Et les pourboires constituent souvent l'essentiel de leur rémunération. Selon Colette Girard, directrice des ventes de Jolivac, les Québécois souffrent du syndrome «Je ne veux pas me faire avoir». «Dans le cas d'un circuit de groupe, l'usage veut qu'à la fin, chaque client donne l'équivalent de 2 $ ou 3 $ par journée de travail au guide et 1 $ ou 2 $ au chauffeur, dit-elle. Or, bien des voyageurs ne donneraient rien ou distribueraient des montants dérisoires si l'accompagnateur ne s'en mêlait pas. C'est pire lorsqu'il s'agit de circuits avec guide et chauffeur privés. Un de nos correspondants nous a rapporté le cas de deux couples qui avaient fait une tournée de 10 jours avec un guide et un chauffeur privés et qui avaient généreusement donné 2 $ à la fin du voyage.»

Julie Chagnon, directrice des ventes de Sultana Tours, remarque que le problème se pose encore avec plus d'acuité dans le cas des «longs séjours» d'hiver. «Le client qui achète un long séjour en pays méditerranéen considère son forfait dans le même esprit que s'il avait acheté un séjour dans un tout-inclus dans le Sud, dit-elle. Or ce n'est pas le même produit. Le personnel des salles à manger, par exemple, s'attend à des pourboires, tout comme les guides lors des excursions.»

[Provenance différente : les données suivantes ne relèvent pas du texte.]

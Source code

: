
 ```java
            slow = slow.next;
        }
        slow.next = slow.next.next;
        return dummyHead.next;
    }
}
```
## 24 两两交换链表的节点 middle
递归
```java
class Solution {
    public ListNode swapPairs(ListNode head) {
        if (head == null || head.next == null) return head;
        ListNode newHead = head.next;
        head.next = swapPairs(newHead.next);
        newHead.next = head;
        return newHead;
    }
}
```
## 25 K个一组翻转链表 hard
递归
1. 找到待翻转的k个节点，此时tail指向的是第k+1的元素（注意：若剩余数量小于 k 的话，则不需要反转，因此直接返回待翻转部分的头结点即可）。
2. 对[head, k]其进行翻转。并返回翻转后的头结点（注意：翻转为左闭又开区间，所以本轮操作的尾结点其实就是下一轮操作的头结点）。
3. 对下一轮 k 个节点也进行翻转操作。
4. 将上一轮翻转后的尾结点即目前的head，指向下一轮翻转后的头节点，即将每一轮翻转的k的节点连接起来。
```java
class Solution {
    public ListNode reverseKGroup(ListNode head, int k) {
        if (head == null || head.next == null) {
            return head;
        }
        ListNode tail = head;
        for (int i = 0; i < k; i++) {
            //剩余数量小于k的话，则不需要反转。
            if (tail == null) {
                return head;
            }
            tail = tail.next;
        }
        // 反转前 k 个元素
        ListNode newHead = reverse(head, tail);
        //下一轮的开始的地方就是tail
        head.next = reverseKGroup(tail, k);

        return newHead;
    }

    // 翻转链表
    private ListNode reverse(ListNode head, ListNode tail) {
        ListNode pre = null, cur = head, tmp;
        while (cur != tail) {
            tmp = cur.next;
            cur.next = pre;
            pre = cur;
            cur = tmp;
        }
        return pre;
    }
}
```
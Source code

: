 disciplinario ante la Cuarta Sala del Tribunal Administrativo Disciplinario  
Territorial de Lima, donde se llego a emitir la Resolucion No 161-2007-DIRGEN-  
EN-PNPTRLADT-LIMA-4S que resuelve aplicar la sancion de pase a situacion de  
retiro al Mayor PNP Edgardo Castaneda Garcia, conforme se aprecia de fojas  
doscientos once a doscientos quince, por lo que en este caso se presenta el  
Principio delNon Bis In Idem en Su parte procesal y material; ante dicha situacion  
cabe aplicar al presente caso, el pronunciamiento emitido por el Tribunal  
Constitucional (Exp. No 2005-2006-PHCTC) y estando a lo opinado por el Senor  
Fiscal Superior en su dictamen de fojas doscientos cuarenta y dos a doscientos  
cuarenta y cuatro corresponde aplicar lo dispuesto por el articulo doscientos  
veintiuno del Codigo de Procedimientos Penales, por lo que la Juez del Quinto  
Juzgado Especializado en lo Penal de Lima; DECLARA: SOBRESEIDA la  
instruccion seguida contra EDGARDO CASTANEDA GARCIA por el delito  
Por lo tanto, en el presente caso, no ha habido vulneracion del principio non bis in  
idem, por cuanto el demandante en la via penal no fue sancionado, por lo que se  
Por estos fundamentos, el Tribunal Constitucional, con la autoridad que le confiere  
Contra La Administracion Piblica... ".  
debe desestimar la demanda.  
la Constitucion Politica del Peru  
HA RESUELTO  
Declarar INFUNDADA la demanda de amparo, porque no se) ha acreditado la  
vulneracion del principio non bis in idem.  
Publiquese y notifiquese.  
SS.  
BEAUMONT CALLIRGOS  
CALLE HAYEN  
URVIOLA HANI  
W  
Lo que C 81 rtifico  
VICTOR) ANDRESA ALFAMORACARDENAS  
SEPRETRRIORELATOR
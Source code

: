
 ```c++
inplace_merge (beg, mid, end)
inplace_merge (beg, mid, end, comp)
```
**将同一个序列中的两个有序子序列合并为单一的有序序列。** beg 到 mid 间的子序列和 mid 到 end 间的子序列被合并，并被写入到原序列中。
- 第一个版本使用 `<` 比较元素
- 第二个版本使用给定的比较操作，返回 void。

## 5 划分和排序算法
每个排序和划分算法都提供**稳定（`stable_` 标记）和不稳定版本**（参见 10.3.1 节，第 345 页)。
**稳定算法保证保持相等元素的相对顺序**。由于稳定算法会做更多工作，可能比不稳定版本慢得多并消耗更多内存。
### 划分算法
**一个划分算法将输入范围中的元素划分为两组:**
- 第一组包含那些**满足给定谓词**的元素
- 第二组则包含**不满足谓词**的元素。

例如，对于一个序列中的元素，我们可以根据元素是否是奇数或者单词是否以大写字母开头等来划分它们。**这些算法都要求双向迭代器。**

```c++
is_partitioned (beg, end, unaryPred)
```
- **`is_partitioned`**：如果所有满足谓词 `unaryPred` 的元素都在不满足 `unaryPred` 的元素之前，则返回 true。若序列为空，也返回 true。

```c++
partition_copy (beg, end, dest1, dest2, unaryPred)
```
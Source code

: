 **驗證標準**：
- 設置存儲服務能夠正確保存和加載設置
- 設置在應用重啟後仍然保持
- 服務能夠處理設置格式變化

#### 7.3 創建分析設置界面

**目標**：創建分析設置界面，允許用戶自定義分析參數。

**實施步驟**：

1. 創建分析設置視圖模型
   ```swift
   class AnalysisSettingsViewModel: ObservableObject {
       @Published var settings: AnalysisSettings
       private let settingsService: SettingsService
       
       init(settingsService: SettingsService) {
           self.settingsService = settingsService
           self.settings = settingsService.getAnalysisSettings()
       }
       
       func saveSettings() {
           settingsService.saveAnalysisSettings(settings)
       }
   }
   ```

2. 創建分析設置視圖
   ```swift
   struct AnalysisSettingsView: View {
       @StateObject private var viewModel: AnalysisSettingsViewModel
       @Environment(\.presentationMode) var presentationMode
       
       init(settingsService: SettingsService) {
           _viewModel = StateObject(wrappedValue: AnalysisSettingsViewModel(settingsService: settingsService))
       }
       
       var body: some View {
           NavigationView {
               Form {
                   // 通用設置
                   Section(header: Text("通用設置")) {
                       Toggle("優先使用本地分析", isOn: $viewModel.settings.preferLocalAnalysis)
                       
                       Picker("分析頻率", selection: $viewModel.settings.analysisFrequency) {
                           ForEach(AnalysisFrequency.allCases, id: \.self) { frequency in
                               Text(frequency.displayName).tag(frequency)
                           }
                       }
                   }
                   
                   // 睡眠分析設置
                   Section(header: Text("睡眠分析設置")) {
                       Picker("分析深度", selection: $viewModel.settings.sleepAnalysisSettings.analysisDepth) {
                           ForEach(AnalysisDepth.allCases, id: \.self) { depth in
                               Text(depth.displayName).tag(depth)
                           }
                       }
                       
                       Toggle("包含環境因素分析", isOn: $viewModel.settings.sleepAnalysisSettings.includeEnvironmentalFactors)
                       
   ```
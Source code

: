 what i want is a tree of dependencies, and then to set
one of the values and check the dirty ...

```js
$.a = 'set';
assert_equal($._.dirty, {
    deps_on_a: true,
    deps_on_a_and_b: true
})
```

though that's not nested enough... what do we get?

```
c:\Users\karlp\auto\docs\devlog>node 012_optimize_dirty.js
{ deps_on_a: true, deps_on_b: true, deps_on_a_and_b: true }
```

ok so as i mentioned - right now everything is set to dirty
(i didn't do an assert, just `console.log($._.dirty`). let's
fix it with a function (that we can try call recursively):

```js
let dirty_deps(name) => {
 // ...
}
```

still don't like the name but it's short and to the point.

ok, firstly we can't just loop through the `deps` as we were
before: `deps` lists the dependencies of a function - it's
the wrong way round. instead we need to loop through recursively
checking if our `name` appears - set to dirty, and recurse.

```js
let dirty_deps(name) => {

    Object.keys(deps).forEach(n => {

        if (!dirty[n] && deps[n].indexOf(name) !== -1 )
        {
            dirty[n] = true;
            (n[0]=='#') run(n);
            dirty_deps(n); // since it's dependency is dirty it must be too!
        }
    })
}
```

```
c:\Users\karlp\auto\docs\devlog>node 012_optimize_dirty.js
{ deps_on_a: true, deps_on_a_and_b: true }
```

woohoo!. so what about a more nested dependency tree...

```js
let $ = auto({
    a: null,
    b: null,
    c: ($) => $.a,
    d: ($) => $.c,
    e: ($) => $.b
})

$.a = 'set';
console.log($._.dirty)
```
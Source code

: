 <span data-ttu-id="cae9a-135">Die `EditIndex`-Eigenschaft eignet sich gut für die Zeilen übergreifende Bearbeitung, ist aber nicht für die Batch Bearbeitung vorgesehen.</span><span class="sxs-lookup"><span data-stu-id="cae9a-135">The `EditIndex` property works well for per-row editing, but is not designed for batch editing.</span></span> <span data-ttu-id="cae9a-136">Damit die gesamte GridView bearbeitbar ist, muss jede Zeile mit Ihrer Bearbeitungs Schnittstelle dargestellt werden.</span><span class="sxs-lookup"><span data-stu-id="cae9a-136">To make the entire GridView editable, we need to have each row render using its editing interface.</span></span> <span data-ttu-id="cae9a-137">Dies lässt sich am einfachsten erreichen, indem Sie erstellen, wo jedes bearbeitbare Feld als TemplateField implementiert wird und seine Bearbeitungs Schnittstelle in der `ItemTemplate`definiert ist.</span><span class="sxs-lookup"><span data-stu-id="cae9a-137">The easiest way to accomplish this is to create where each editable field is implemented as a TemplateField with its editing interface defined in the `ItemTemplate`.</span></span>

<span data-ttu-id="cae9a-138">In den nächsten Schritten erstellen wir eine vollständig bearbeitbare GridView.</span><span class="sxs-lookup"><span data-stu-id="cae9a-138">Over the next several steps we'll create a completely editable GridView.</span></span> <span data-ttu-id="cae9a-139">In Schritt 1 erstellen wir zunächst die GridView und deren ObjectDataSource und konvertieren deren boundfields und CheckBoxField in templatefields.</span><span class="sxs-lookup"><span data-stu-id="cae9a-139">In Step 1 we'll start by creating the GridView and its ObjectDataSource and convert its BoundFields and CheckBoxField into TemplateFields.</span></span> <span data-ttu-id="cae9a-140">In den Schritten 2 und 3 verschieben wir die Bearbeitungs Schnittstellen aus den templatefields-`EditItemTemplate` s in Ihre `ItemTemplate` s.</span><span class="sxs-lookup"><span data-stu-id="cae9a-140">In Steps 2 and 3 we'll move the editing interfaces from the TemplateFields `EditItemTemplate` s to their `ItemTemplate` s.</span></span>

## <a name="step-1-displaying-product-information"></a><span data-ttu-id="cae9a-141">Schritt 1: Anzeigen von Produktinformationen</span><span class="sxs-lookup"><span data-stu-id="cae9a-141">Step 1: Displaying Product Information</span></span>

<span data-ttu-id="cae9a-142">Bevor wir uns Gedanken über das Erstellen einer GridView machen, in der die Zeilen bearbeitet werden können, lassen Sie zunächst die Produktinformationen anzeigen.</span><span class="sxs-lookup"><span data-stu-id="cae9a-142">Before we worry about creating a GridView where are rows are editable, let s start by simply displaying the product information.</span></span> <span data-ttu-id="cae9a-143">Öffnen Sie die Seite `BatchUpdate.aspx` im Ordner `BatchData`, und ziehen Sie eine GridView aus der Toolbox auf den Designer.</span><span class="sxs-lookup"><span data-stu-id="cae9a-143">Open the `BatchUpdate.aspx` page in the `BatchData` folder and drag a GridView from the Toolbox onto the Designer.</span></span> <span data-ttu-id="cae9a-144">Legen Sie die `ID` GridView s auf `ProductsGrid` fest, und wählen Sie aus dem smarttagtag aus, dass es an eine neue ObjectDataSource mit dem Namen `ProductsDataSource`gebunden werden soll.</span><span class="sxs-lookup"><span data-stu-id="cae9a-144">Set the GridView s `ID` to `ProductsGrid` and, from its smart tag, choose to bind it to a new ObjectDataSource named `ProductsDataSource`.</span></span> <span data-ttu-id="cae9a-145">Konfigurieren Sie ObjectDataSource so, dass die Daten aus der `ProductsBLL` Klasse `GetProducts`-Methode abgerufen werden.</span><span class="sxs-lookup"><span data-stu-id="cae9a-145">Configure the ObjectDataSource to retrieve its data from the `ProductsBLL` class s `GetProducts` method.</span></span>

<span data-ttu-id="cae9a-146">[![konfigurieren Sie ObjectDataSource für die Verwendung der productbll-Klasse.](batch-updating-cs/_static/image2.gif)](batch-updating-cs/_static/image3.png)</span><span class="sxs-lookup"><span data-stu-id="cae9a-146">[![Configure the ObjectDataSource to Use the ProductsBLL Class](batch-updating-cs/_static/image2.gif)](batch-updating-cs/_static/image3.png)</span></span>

Dans le cas des circuits en groupe, la plupart des grossistes prennent soin de suggérer un barème de pourboires dans les documents qu'ils remettent aux voyageurs avant le départ.

«Mais la majorité des clients ne prennent pas la peine de lire attentivement cette documentation», estime Johanne Côté, directrice de Club Voyages Solaris, à Laval. Les accompagnateurs de circuits se transforment souvent en percepteurs. «Si nous ne le faisions pas, la majorité des clients essaieraient de se défiler», assure Marc Boulanger, de Club Voyages Tourbec à Québec, qui accompagne régulièrement des circuits commercialisés par plusieurs grossistes.

Enseignant à la retraite, Rodolphe Chartrand accompagne chaque année de trois à cinq groupes pour Tours Chanteclerc. «Si je laissais le choix aux clients, ils donneraient trop peu ou ils ne donneraient rien: c'est la nature humaine, dit-il. L'expérience m'a appris qu'il faut mettre les choses au point dès le début du voyage. Je profite toujours d'un cocktail pour demander aux voyageurs de me confier la somme prévue pour les pourboires. S'il s'agit d'un circuit de 14 jours, je suggère 70 $ par personne. Si je le demande à la fin du voyage, il se trouverait toujours des gens pour se défiler, mais au début du circuit, ils ont trop peur de passer pour des pingres aux yeux du groupe.»

Dans les commentaires d'appréciation que les grossistes demandent à leurs clients de formuler au retour, beaucoup de consommateurs expriment le souhait que les pourboires soient inclus dans le prix du circuit. «Mais cela annihilerait l'effet de stimulation qui est à la base de la notion de pourboire, dit Michel Larivière. Après tout, l'objectif est aussi d'inciter le guide et le chauffeur à livrer la meilleure performance possible!»